**Aim of the task:** Scan the records below for the string "when" and return every line where it appears.

━━━━━ Records for processing

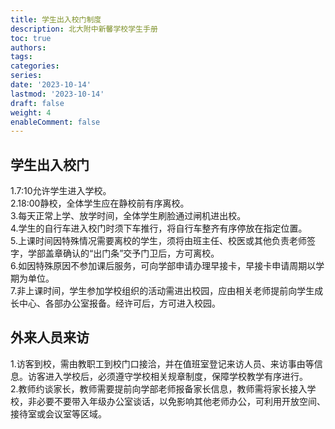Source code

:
 ```yaml
---
title: 学生出入校门制度
description: 北大附中新馨学校学生手册
toc: true
authors:
tags:
categories:
series:
date: '2023-10-14'
lastmod: '2023-10-14'
draft: false
weight: 4
enableComment: false
---
```

## 学生出入校门
1.7:10允许学生进入学校。  
2.18:00静校，全体学生应在静校前有序离校。  
3.每天正常上学、放学时间，全体学生刷脸通过闸机进出校。  
4.学生的自行车进入校门时须下车推行，将自行车整齐有序停放在指定位置。  
5.上课时间因特殊情况需要离校的学生，须将由班主任、校医或其他负责老师签字，学部盖章确认的“出门条”交予门卫后，方可离校。  
6.如因特殊原因不参加课后服务，可向学部申请办理早接卡，早接卡申请周期以学期为单位。  
7.非上课时间，学生参加学校组织的活动需进出校园，应由相关老师提前向学生成长中心、各部办公室报备。经许可后，方可进入校园。  
## 外来人员来访
1.访客到校，需由教职工到校门口接洽，并在值班室登记来访人员、来访事由等信息。访客进入学校后，必须遵守学校相关规章制度，保障学校教学有序进行。  
2.教师约谈家长，教师需要提前向学部老师报备家长信息，教师需将家长接入学校，非必要不要带入年级办公室谈话，以免影响其他老师办公，可利用开放空间、接待室或会议室等区域。  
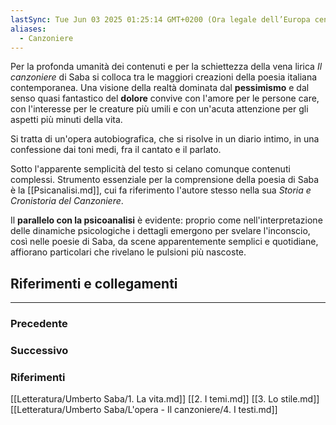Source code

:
 ```yaml
---
lastSync: Tue Jun 03 2025 01:25:14 GMT+0200 (Ora legale dell’Europa centrale)
aliases:
  - Canzoniere
---
```

Per la profonda umanità dei contenuti e per la schiettezza della vena lirica *Il canzoniere* di Saba si colloca tra le maggiori creazioni della poesia italiana contemporanea. Una visione della realtà dominata dal **pessimismo** e dal senso quasi fantastico del **dolore** convive con l'amore per le persone care, con l'interesse per le creature più umili e con un'acuta attenzione per gli aspetti più minuti della vita.

Si tratta di un'opera autobiografica, che si risolve in un diario intimo, in una confessione dai toni medi, fra il cantato e il parlato.

Sotto l'apparente semplicità del testo si celano comunque contenuti complessi. Strumento essenziale per la comprensione della poesia di Saba è la [[Psicanalisi.md]], cui fa riferimento l'autore stesso nella sua *Storia e Cronistoria del Canzoniere*.

Il **parallelo con la psicoanalisi** è evidente: proprio come nell'interpretazione delle dinamiche psicologiche i dettagli emergono per svelare l'inconscio, così nelle poesie di Saba, da scene apparentemente semplici e quotidiane, affiorano particolari che rivelano le pulsioni più nascoste.


## Riferimenti e collegamenti
---
### Precedente


### Successivo


### Riferimenti
[[Letteratura/Umberto Saba/1. La vita.md]]
[[2. I temi.md]]
[[3. Lo stile.md]]
[[Letteratura/Umberto Saba/L'opera - Il canzoniere/4. I testi.md]]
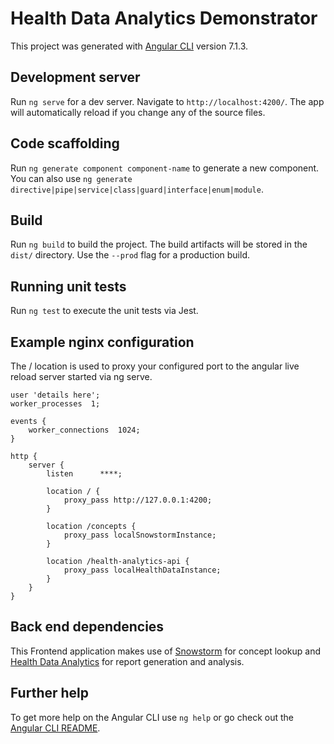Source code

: # Health Data Analytics Demonstrator

This project was generated with [Angular CLI](https://github.com/angular/angular-cli) version 7.1.3.

## Development server

Run `ng serve` for a dev server. Navigate to `http://localhost:4200/`. The app will automatically reload if you change any of the source files.

## Code scaffolding

Run `ng generate component component-name` to generate a new component. You can also use `ng generate directive|pipe|service|class|guard|interface|enum|module`.

## Build

Run `ng build` to build the project. The build artifacts will be stored in the `dist/` directory. Use the `--prod` flag for a production build.

## Running unit tests

Run `ng test` to execute the unit tests via Jest.

## Example nginx configuration

The / location is used to proxy your configured port to the angular live reload server started via ng serve. 

```
user 'details here';
worker_processes  1;

events {
    worker_connections  1024;
}
 
http {
    server {
        listen      ****;

        location / {
            proxy_pass http://127.0.0.1:4200;
        }
        
        location /concepts {
            proxy_pass localSnowstormInstance;
        }
        
        location /health-analytics-api {
            proxy_pass localHealthDataInstance;
        }
    }	
}

```

## Back end dependencies 

This Frontend application makes use of [Snowstorm](https://github.com/IHTSDO/snowstorm) for concept lookup and [Health Data Analytics](https://github.com/IHTSDO/health-data-analytics) for report generation and analysis.

## Further help

To get more help on the Angular CLI use `ng help` or go check out the [Angular CLI README](https://github.com/angular/angular-cli/blob/master/README.md).
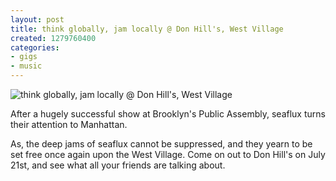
 ```yaml
---
layout: post
title: think globally, jam locally @ Don Hill's, West Village
created: 1279760400
categories: 
- gigs
- music
---
```

![think globally, jam locally @ Don Hill's, West Village](http://files.bubblehouse.org.s3.amazonaws.com/flyers/2010-07-21_flyer_lowres.jpg)

After a hugely successful show at Brooklyn's Public Assembly, seaflux turns their attention to Manhattan.

As, the deep jams of seaflux cannot be suppressed, and they yearn to be set free once again upon the West Village. Come on out to Don Hill's on July 21st, and see what all your friends are talking about.
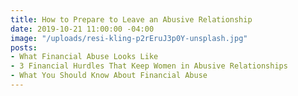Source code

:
 ```yaml
---
title: How to Prepare to Leave an Abusive Relationship
date: 2019-10-21 11:00:00 -04:00
image: "/uploads/resi-kling-p2rEruJ3p0Y-unsplash.jpg"
posts:
- What Financial Abuse Looks Like
- 3 Financial Hurdles That Keep Women in Abusive Relationships
- What You Should Know About Financial Abuse
---
```


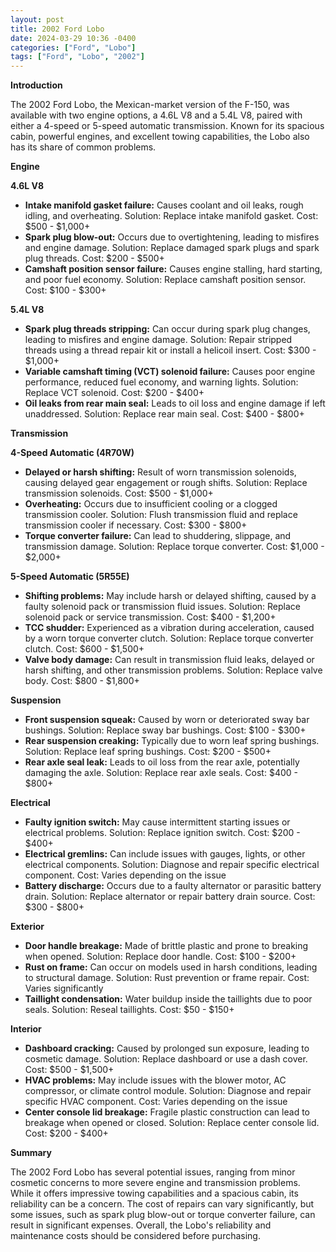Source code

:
 ```yaml
---
layout: post
title: 2002 Ford Lobo
date: 2024-03-29 10:36 -0400
categories: ["Ford", "Lobo"]
tags: ["Ford", "Lobo", "2002"]
---
```

**Introduction**

The 2002 Ford Lobo, the Mexican-market version of the F-150, was available with two engine options, a 4.6L V8 and a 5.4L V8, paired with either a 4-speed or 5-speed automatic transmission. Known for its spacious cabin, powerful engines, and excellent towing capabilities, the Lobo also has its share of common problems.

**Engine**

**4.6L V8**

- **Intake manifold gasket failure:** Causes coolant and oil leaks, rough idling, and overheating. Solution: Replace intake manifold gasket. Cost: $500 - $1,000+
- **Spark plug blow-out:** Occurs due to overtightening, leading to misfires and engine damage. Solution: Replace damaged spark plugs and spark plug threads. Cost: $200 - $500+
- **Camshaft position sensor failure:** Causes engine stalling, hard starting, and poor fuel economy. Solution: Replace camshaft position sensor. Cost: $100 - $300+

**5.4L V8**

- **Spark plug threads stripping:** Can occur during spark plug changes, leading to misfires and engine damage. Solution: Repair stripped threads using a thread repair kit or install a helicoil insert. Cost: $300 - $1,000+
- **Variable camshaft timing (VCT) solenoid failure:** Causes poor engine performance, reduced fuel economy, and warning lights. Solution: Replace VCT solenoid. Cost: $200 - $400+
- **Oil leaks from rear main seal:** Leads to oil loss and engine damage if left unaddressed. Solution: Replace rear main seal. Cost: $400 - $800+

**Transmission**

**4-Speed Automatic (4R70W)**

- **Delayed or harsh shifting:** Result of worn transmission solenoids, causing delayed gear engagement or rough shifts. Solution: Replace transmission solenoids. Cost: $500 - $1,000+
- **Overheating:** Occurs due to insufficient cooling or a clogged transmission cooler. Solution: Flush transmission fluid and replace transmission cooler if necessary. Cost: $300 - $800+
- **Torque converter failure:** Can lead to shuddering, slippage, and transmission damage. Solution: Replace torque converter. Cost: $1,000 - $2,000+

**5-Speed Automatic (5R55E)**

- **Shifting problems:** May include harsh or delayed shifting, caused by a faulty solenoid pack or transmission fluid issues. Solution: Replace solenoid pack or service transmission. Cost: $400 - $1,200+
- **TCC shudder:** Experienced as a vibration during acceleration, caused by a worn torque converter clutch. Solution: Replace torque converter clutch. Cost: $600 - $1,500+
- **Valve body damage:** Can result in transmission fluid leaks, delayed or harsh shifting, and other transmission problems. Solution: Replace valve body. Cost: $800 - $1,800+

**Suspension**

- **Front suspension squeak:** Caused by worn or deteriorated sway bar bushings. Solution: Replace sway bar bushings. Cost: $100 - $300+
- **Rear suspension creaking:** Typically due to worn leaf spring bushings. Solution: Replace leaf spring bushings. Cost: $200 - $500+
- **Rear axle seal leak:** Leads to oil loss from the rear axle, potentially damaging the axle. Solution: Replace rear axle seals. Cost: $400 - $800+

**Electrical**

- **Faulty ignition switch:** May cause intermittent starting issues or electrical problems. Solution: Replace ignition switch. Cost: $200 - $400+
- **Electrical gremlins:** Can include issues with gauges, lights, or other electrical components. Solution: Diagnose and repair specific electrical component. Cost: Varies depending on the issue
- **Battery discharge:** Occurs due to a faulty alternator or parasitic battery drain. Solution: Replace alternator or repair battery drain source. Cost: $300 - $800+

**Exterior**

- **Door handle breakage:** Made of brittle plastic and prone to breaking when opened. Solution: Replace door handle. Cost: $100 - $200+
- **Rust on frame:** Can occur on models used in harsh conditions, leading to structural damage. Solution: Rust prevention or frame repair. Cost: Varies significantly
- **Taillight condensation:** Water buildup inside the taillights due to poor seals. Solution: Reseal taillights. Cost: $50 - $150+

**Interior**

- **Dashboard cracking:** Caused by prolonged sun exposure, leading to cosmetic damage. Solution: Replace dashboard or use a dash cover. Cost: $500 - $1,500+
- **HVAC problems:** May include issues with the blower motor, AC compressor, or climate control module. Solution: Diagnose and repair specific HVAC component. Cost: Varies depending on the issue
- **Center console lid breakage:** Fragile plastic construction can lead to breakage when opened or closed. Solution: Replace center console lid. Cost: $200 - $400+

**Summary**

The 2002 Ford Lobo has several potential issues, ranging from minor cosmetic concerns to more severe engine and transmission problems. While it offers impressive towing capabilities and a spacious cabin, its reliability can be a concern. The cost of repairs can vary significantly, but some issues, such as spark plug blow-out or torque converter failure, can result in significant expenses. Overall, the Lobo's reliability and maintenance costs should be considered before purchasing.

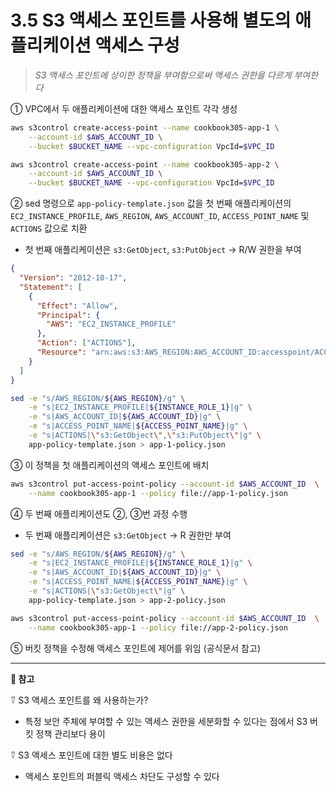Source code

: # 3.5 S3 액세스 포인트를 사용해 별도의 애플리케이션 액세스 구성

> _S3 액세스 포인트에 상이한 정책을 부여함으로써 액세스 권한을 다르게 부여한다_

① VPC에서 두 애플리케이션에 대한 액세스 포인트 각각 생성

```bash
aws s3control create-access-point --name cookbook305-app-1 \
	--account-id $AWS_ACCOUNT_ID \
	--bucket $BUCKET_NAME --vpc-configuration VpcId=$VPC_ID

aws s3control create-access-point --name cookbook305-app-2 \
	--account-id $AWS_ACCOUNT_ID \
	--bucket $BUCKET_NAME --vpc-configuration VpcId=$VPC_ID
```

② sed 명령으로 `app-policy-template.json` 값을 첫 번째 애플리케이션의 `EC2_INSTANCE_PROFILE`, `AWS_REGION`, `AWS_ACCOUNT_ID`, `ACCESS_POINT_NAME` 및 `ACTIONS` 값으로 치환

- 첫 번째 애플리케이션은 `s3:GetObject`, `s3:PutObject` → R/W 권한을 부여

```json
{
  "Version": "2012-10-17",
  "Statement": [
    {
      "Effect": "Allow",
      "Principal": {
        "AWS": "EC2_INSTANCE_PROFILE"
      },
      "Action": ["ACTIONS"],
      "Resource": "arn:aws:s3:AWS_REGION:AWS_ACCOUNT_ID:accesspoint/ACCESS_POINT_NAME/object/*"
    }
  ]
}
```

```bash
sed -e "s/AWS_REGION/${AWS_REGION}/g" \
	-e "s|EC2_INSTANCE_PROFILE|${INSTANCE_ROLE_1}|g" \
	-e "s|AWS_ACCOUNT_ID|${AWS_ACCOUNT_ID}|g" \
	-e "s|ACCESS_POINT_NAME|${ACCESS_POINT_NAME}|g" \
	-e "s|ACTIONS|\"s3:GetObject\",\"s3:PutObject\"|g" \
	app-policy-template.json > app-1-policy.json
```

③ 이 정책을 첫 애플리케이션의 액세스 포인트에 배치

```bash
aws s3control put-access-point-policy --account-id $AWS_ACCOUNT_ID  \
	--name cookbook305-app-1 --policy file://app-1-policy.json
```

④ 두 번째 애플리케이션도 ②, ③번 과정 수행

- 두 번째 애플리케이션은 `s3:GetObject` → R 권한만 부여

```bash
sed -e "s/AWS_REGION/${AWS_REGION}/g" \
	-e "s|EC2_INSTANCE_PROFILE|${INSTANCE_ROLE_1}|g" \
	-e "s|AWS_ACCOUNT_ID|${AWS_ACCOUNT_ID}|g" \
	-e "s|ACCESS_POINT_NAME|${ACCESS_POINT_NAME}|g" \
	-e "s|ACTIONS|\"s3:GetObject\"|g" \
	app-policy-template.json > app-2-policy.json

aws s3control put-access-point-policy --account-id $AWS_ACCOUNT_ID  \
	--name cookbook305-app-1 --policy file://app-2-policy.json
```

⑤ 버킷 정책을 수정해 액세스 포인트에 제어를 위임 (공식문서 참고)

---

**🥕 참고**

⍢ S3 액세스 포인트를 왜 사용하는가?

- 특정 보안 주체에 부여할 수 있는 액세스 권한을 세분화할 수 있다는 점에서 S3 버킷 정책 관리보다 용이

⍢ S3 액세스 포인트에 대한 별도 비용은 없다

- 액세스 포인트의 퍼블릭 액세스 차단도 구성할 수 있다
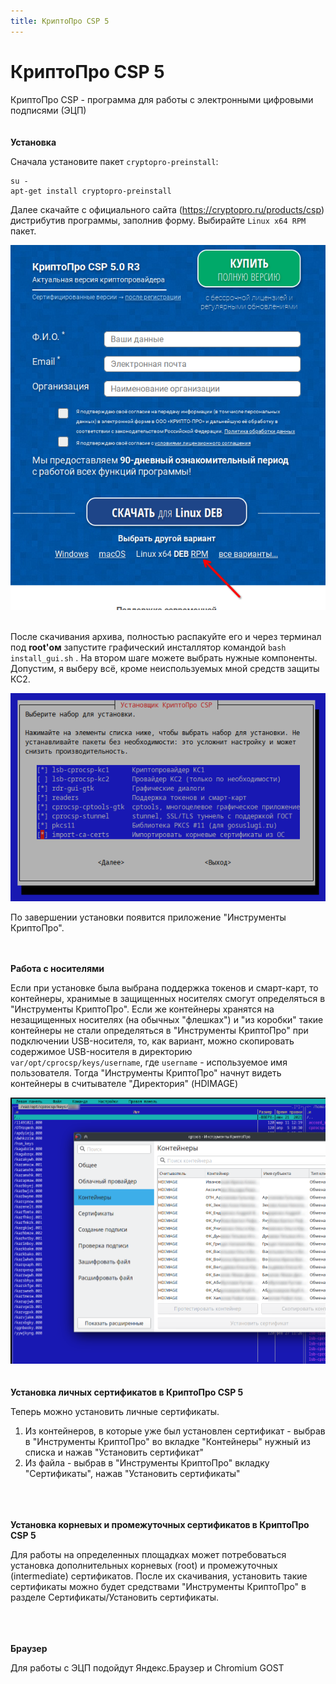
 ```yaml
---
title: КриптоПро CSP 5
---
```


# КриптоПро CSP 5

КриптоПро CSP - программа для работы с электронными цифровыми подписями (ЭЦП)
</br></br></br>
**Установка**

Сначала установите пакет `cryptopro-preinstall`:

```
su -
apt-get install cryptopro-preinstall
```

Далее скачайте с официального сайта (https://cryptopro.ru/products/csp) дистрибутив программы, заполнив форму. Выбирайте `Linux x64 RPM` пакет.

![Скачивание КриптоПро](img/20240424134657.png)
</br></br>

После скачивания архива, полностью распакуйте его и через терминал под **root'ом** запустите графический инсталлятор командой `bash install_gui.sh` . На втором шаге можете выбрать нужные компоненты. Допустим, я выберу всё, кроме неиспользуемых мной средств защиты КС2.

![Версии КриптоПро](img/20240424135406.png)

По завершении установки появится приложение "Инструменты КриптоПро".
</br></br></br>

**Работа с носителями**

Если при установке была выбрана поддержка токенов и смарт-карт, то контейнеры, хранимые в защищенных носителях смогут определяться в "Инструменты КриптоПро".
Если же контейнеры хранятся на незащищенных носителях (на обычных "флешках") и "из коробки" такие контейнеры не стали определяться в "Инструменты КриптоПро" при подключении USB-носителя, то, как вариант, можно скопировать содержимое USB-носителя в директорию `var/opt/cprocsp/keys/username`, где `username` - используемое имя пользователя. Тогда "Инструменты КриптоПро" начнут видеть контейнеры в считывателе "Директория" (HDIMAGE)

![](img/20240424140740.png)
</br></br></br>
**Установка личных сертификатов в КриптоПро CSP 5**

Теперь можно установить личные сертификаты.
1. Из контейнеров, в которые уже был установлен сертификат - выбрав в "Инструменты КриптоПро" во вкладке "Контейнеры" нужный из списка и нажав "Установить сертификат"
2. Из файла - выбрав в "Инструменты КриптоПро" вкладку "Сертификаты", нажав "Установить сертификаты"

</br></br></br>
**Установка корневых и промежуточных сертификатов в КриптоПро CSP 5**

Для работы на определенных площадках может потребоваться установка дополнительных корневых (root) и промежуточных (intermediate) сертификатов. После их скачивания, установить такие сертификаты можно будет средствами "Инструменты КриптоПро" в разделе Сертификаты/Установить сертификаты.

</br></br></br>
**Браузер**

Для работы с ЭЦП подойдут Яндекс.Браузер и Chromium GOST

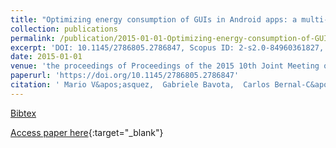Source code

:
 ```yaml
---
title: "Optimizing energy consumption of GUIs in Android apps: a multi-objective approach"
collection: publications
permalink: /publication/2015-01-01-Optimizing-energy-consumption-of-GUIs-in-Android-apps-a-multi-objective-approach
excerpt: 'DOI: 10.1145/2786805.2786847, Scopus ID: 2-s2.0-84960361827, Cited by: 44'
date: 2015-01-01
venue: 'the proceedings of Proceedings of the 2015 10th Joint Meeting on Foundations of Software Engineering, ESEC/FSE 2015, Bergamo, Italy, August 30 - September 4, 2015'
paperurl: 'https://doi.org/10.1145/2786805.2786847'
citation: ' Mario V&apos;asquez,  Gabriele Bavota,  Carlos Bernal-C&apos;ardenas,  Rocco Oliveto,  Massimiliano Di Penta,  Denys Poshyvanyk, &quot;Optimizing energy consumption of GUIs in Android apps: a multi-objective approach.&quot; the proceedings of Proceedings of the 2015 10th Joint Meeting on Foundations of Software Engineering, ESEC/FSE 2015, Bergamo, Italy, August 30 - September 4, 2015, 2015.'
---
```

[Bibtex](https://dblp.org/rec/bib/conf/sigsoft/VasquezBBOPP15)

[Access paper here](https://doi.org/10.1145/2786805.2786847){:target="_blank"}
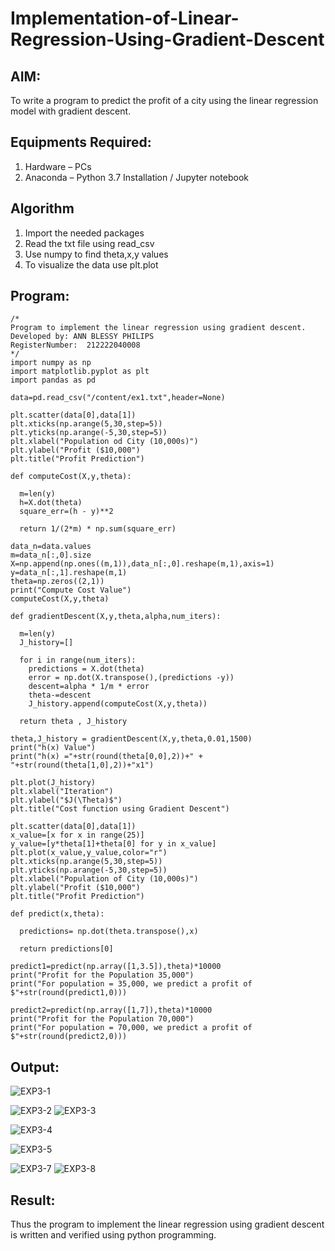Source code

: # Implementation-of-Linear-Regression-Using-Gradient-Descent

## AIM:
To write a program to predict the profit of a city using the linear regression model with gradient descent.

## Equipments Required:
1. Hardware – PCs
2. Anaconda – Python 3.7 Installation / Jupyter notebook

## Algorithm
1. Import the needed packages
2. Read the txt file using read_csv
3. Use numpy to find theta,x,y values
4. To visualize the data use plt.plot 

## Program:
```
/*
Program to implement the linear regression using gradient descent.
Developed by: ANN BLESSY PHILIPS
RegisterNumber:  212222040008
*/
import numpy as np
import matplotlib.pyplot as plt
import pandas as pd

data=pd.read_csv("/content/ex1.txt",header=None)

plt.scatter(data[0],data[1])
plt.xticks(np.arange(5,30,step=5))
plt.yticks(np.arange(-5,30,step=5))
plt.xlabel("Population od City (10,000s)")
plt.ylabel("Profit ($10,000")
plt.title("Profit Prediction")

def computeCost(X,y,theta):
  
  m=len(y)
  h=X.dot(theta)
  square_err=(h - y)**2
  
  return 1/(2*m) * np.sum(square_err)
  
data_n=data.values
m=data_n[:,0].size
X=np.append(np.ones((m,1)),data_n[:,0].reshape(m,1),axis=1)
y=data_n[:,1].reshape(m,1)
theta=np.zeros((2,1))
print("Compute Cost Value")
computeCost(X,y,theta)

def gradientDescent(X,y,theta,alpha,num_iters):

  m=len(y)
  J_history=[]

  for i in range(num_iters):
    predictions = X.dot(theta) 
    error = np.dot(X.transpose(),(predictions -y))
    descent=alpha * 1/m * error
    theta-=descent
    J_history.append(computeCost(X,y,theta))

  return theta , J_history
 
theta,J_history = gradientDescent(X,y,theta,0.01,1500)
print("h(x) Value")
print("h(x) ="+str(round(theta[0,0],2))+" + "+str(round(theta[1,0],2))+"x1")

plt.plot(J_history)
plt.xlabel("Iteration")
plt.ylabel("$J(\Theta)$")
plt.title("Cost function using Gradient Descent")

plt.scatter(data[0],data[1])
x_value=[x for x in range(25)]
y_value=[y*theta[1]+theta[0] for y in x_value]
plt.plot(x_value,y_value,color="r")
plt.xticks(np.arange(5,30,step=5))
plt.yticks(np.arange(-5,30,step=5))
plt.xlabel("Population of City (10,000s)")
plt.ylabel("Profit ($10,000")
plt.title("Profit Prediction")

def predict(x,theta):

  predictions= np.dot(theta.transpose(),x)

  return predictions[0]
 
predict1=predict(np.array([1,3.5]),theta)*10000
print("Profit for the Population 35,000")
print("For population = 35,000, we predict a profit of $"+str(round(predict1,0)))

predict2=predict(np.array([1,7]),theta)*10000
print("Profit for the Population 70,000")
print("For population = 70,000, we predict a profit of $"+str(round(predict2,0)))
```

## Output:
![EXP3-1](https://github.com/AnnBlessy/Implementation-of-Linear-Regression-Using-Gradient-Descent/assets/119477835/842352d8-933d-4440-82ad-7cb9021676d7)

![EXP3-2](https://github.com/AnnBlessy/Implementation-of-Linear-Regression-Using-Gradient-Descent/assets/119477835/ea631b45-5905-4e32-a2f2-5038df301277)
![EXP3-3](https://github.com/AnnBlessy/Implementation-of-Linear-Regression-Using-Gradient-Descent/assets/119477835/a6355f1a-73f9-4a23-b2d2-268600f52b65)

![EXP3-4](https://github.com/AnnBlessy/Implementation-of-Linear-Regression-Using-Gradient-Descent/assets/119477835/9965d247-e8f6-4269-b0d5-c9fa362b2eb0)

![EXP3-5](https://github.com/AnnBlessy/Implementation-of-Linear-Regression-Using-Gradient-Descent/assets/119477835/a3f442ac-4285-44a8-962c-7f18b1a099f3)

![EXP3-7](https://github.com/AnnBlessy/Implementation-of-Linear-Regression-Using-Gradient-Descent/assets/119477835/1c626390-aa3d-422c-afe8-e9819543e202)
![EXP3-8](https://github.com/AnnBlessy/Implementation-of-Linear-Regression-Using-Gradient-Descent/assets/119477835/c0fb798f-74a5-4ffb-9fb4-47256bba91db)



## Result:
Thus the program to implement the linear regression using gradient descent is written and verified using python programming.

━━━━━━━━━━

**Solution for this problem:**
- **Door handle breakage:** Made of brittle plastic and prone to breaking when opened. Solution: Replace door handle. Cost: $100 - $200+
- **Center console lid breakage:** Fragile plastic construction can lead to breakage when opened or closed. Solution: Replace center console lid. Cost: $200 - $400+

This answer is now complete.